**Description of the task**
Find the word "overlapPolicy" below. Copy each line that has it.

(Data entries)
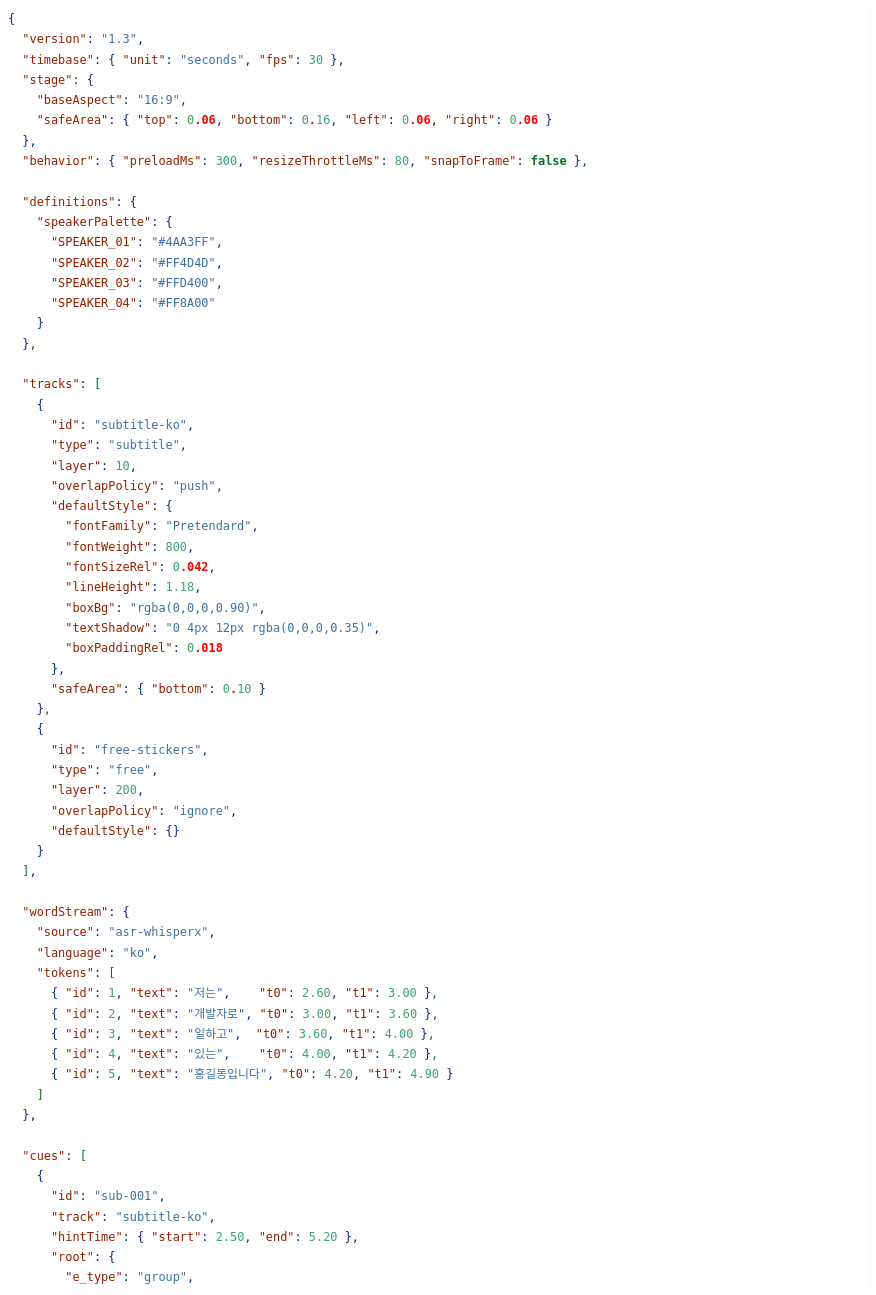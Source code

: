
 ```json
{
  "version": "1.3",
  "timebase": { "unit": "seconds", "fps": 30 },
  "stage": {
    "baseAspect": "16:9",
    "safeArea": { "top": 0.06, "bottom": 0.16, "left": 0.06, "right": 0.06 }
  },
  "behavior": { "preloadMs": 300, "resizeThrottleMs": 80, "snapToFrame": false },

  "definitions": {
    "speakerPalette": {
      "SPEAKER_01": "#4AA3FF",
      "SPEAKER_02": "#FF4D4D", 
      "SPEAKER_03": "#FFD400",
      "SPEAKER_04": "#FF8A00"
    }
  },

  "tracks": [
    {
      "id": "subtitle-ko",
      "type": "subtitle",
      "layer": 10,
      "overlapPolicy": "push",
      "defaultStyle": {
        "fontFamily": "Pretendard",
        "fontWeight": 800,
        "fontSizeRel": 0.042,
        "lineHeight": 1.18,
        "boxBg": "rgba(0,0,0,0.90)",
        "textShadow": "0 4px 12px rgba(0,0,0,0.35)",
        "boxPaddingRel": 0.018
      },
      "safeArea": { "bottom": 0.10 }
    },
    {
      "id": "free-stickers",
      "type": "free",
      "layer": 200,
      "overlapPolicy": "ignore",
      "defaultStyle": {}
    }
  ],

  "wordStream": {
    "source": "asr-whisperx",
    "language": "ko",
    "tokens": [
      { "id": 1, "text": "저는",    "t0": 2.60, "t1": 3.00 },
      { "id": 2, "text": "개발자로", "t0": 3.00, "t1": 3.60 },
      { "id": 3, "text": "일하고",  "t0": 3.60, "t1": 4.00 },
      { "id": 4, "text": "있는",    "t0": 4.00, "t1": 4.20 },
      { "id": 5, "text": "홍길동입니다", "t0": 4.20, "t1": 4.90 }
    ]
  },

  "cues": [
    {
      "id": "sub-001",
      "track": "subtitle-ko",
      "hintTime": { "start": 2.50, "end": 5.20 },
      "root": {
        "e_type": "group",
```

**Exercise response**
      "overlapPolicy": "push",
      "overlapPolicy": "ignore",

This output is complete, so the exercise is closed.